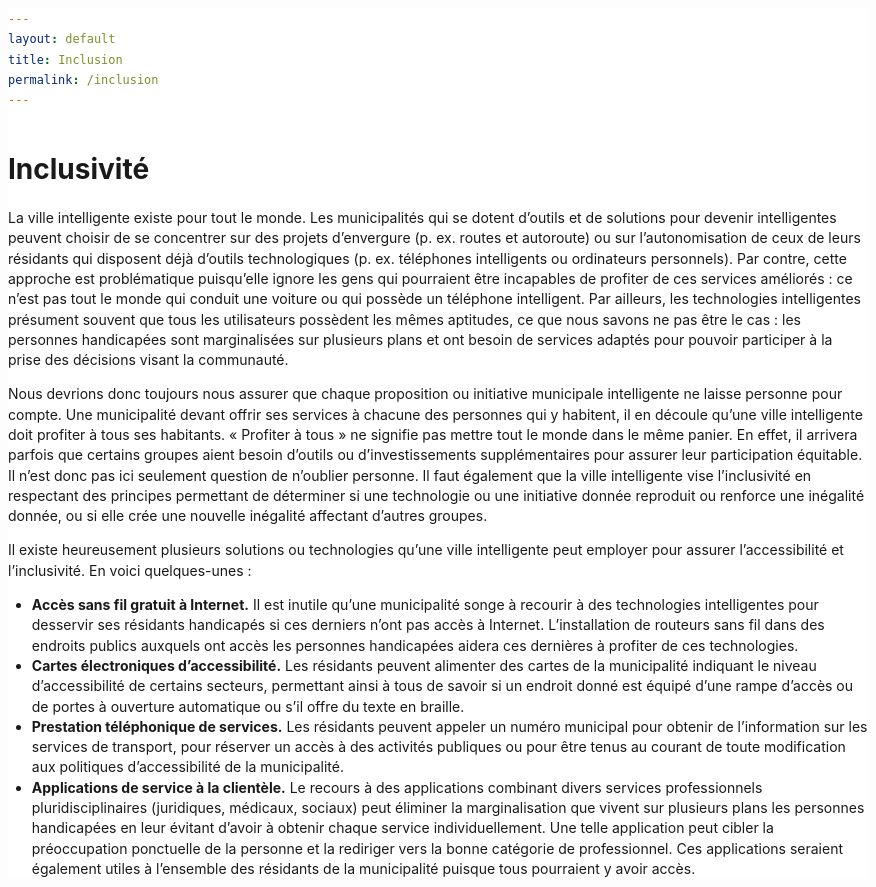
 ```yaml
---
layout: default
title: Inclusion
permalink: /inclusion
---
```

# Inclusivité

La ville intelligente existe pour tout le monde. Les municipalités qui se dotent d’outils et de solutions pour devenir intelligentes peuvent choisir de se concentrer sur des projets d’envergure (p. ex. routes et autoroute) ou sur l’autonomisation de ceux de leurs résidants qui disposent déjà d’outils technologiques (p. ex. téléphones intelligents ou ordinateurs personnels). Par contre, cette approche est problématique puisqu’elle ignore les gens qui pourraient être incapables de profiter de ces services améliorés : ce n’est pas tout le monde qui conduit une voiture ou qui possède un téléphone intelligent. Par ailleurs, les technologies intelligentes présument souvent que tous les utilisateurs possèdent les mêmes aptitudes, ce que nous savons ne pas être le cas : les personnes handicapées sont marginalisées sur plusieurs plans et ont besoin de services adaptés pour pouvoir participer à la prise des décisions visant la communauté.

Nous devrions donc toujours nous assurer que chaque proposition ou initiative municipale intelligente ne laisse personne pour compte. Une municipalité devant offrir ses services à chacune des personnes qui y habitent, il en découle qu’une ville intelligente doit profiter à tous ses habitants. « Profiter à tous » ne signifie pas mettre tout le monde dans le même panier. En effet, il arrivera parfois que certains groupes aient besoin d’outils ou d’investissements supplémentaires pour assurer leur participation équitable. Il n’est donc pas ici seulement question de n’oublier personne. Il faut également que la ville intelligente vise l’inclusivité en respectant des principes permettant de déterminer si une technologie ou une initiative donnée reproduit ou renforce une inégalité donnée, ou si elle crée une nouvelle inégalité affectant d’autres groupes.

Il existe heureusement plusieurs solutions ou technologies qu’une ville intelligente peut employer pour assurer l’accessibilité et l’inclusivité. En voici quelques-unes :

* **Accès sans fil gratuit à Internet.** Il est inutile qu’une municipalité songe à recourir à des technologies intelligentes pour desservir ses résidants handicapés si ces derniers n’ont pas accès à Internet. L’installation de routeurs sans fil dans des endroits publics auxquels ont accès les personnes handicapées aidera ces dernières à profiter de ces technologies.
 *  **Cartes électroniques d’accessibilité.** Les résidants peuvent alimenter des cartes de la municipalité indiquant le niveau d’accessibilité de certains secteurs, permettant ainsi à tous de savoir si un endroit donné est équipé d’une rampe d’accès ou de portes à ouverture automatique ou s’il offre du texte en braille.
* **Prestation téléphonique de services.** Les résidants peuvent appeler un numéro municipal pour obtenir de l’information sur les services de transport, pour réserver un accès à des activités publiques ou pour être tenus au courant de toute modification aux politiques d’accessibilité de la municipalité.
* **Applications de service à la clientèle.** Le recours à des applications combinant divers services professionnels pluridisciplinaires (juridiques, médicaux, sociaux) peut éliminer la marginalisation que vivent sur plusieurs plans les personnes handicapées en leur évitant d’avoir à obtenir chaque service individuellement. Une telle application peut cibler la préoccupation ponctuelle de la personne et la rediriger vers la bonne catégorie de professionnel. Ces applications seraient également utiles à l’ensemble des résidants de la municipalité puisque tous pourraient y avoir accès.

+---+

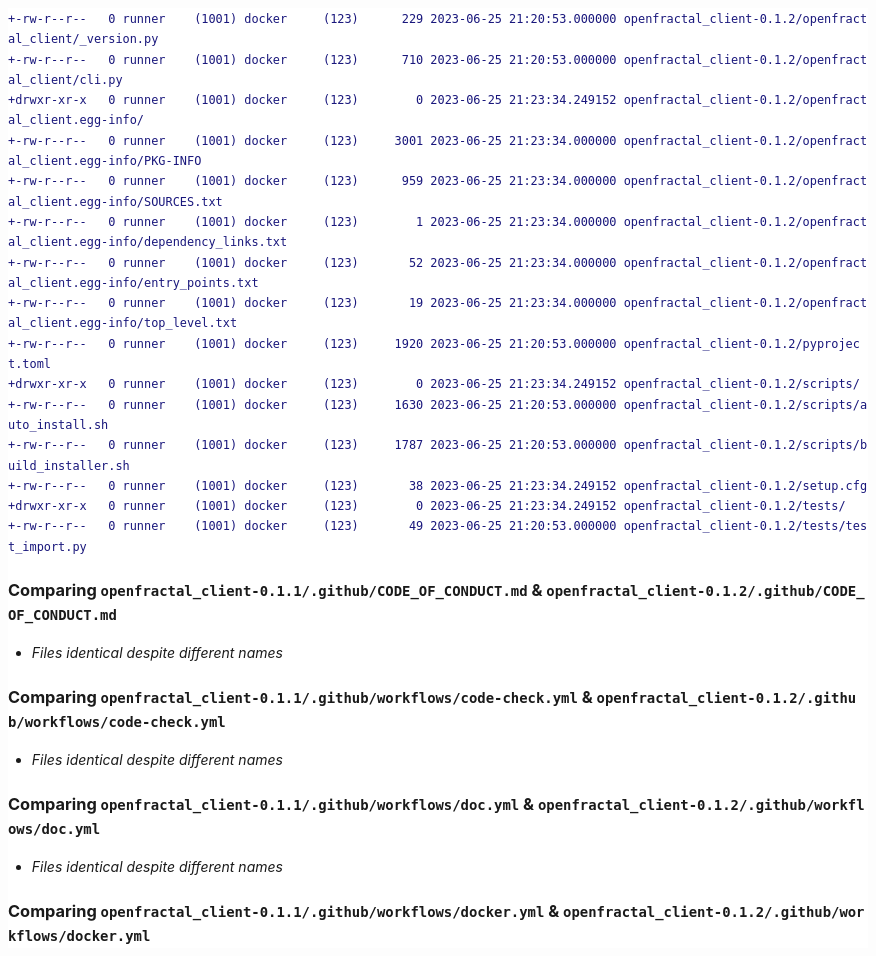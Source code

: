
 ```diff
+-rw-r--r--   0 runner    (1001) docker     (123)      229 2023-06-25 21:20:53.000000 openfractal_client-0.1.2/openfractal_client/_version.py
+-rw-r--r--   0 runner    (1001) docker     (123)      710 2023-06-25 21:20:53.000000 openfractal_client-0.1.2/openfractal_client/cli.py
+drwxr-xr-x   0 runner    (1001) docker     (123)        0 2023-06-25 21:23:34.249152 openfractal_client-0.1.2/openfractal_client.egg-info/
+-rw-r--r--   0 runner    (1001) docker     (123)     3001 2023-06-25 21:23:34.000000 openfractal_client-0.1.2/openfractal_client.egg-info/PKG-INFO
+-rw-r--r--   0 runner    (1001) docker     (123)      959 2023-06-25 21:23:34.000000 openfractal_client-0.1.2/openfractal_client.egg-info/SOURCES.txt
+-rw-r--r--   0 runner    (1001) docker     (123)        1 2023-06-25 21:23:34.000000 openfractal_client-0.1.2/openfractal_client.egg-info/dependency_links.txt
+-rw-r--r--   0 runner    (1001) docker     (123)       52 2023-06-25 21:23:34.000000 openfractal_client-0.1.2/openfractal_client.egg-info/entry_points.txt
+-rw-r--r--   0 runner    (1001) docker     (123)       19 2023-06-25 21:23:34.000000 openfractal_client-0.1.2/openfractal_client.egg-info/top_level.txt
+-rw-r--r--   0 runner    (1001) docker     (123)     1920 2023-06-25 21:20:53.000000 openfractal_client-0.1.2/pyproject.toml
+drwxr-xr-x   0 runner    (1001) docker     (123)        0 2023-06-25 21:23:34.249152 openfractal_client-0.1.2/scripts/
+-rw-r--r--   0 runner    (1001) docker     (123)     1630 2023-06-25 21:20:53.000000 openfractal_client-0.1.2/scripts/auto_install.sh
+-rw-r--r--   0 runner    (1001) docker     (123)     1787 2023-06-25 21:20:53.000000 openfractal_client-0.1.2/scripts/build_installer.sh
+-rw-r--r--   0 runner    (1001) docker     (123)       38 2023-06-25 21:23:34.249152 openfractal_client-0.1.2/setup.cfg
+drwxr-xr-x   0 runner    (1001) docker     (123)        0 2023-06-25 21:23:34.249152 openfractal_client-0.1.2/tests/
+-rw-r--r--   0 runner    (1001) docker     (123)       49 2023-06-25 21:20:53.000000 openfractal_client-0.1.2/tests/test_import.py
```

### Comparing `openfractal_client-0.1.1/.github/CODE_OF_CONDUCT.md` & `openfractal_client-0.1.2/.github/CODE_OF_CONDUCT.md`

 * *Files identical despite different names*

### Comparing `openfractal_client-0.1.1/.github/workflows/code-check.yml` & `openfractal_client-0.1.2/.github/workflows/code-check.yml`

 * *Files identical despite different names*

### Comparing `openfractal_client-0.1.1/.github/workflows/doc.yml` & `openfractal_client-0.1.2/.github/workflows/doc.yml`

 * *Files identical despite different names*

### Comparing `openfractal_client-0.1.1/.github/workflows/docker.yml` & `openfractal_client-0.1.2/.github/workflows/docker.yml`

+---+

TASK DIRECTIONS = Could you return all lines from the records that include the word "workflows"?

OUTPUT FOR THIS EXERCISE =
### Comparing `openfractal_client-0.1.1/.github/workflows/code-check.yml` & `openfractal_client-0.1.2/.github/workflows/code-check.yml`
### Comparing `openfractal_client-0.1.1/.github/workflows/doc.yml` & `openfractal_client-0.1.2/.github/workflows/doc.yml`
### Comparing `openfractal_client-0.1.1/.github/workflows/docker.yml` & `openfractal_client-0.1.2/.github/workflows/docker.yml`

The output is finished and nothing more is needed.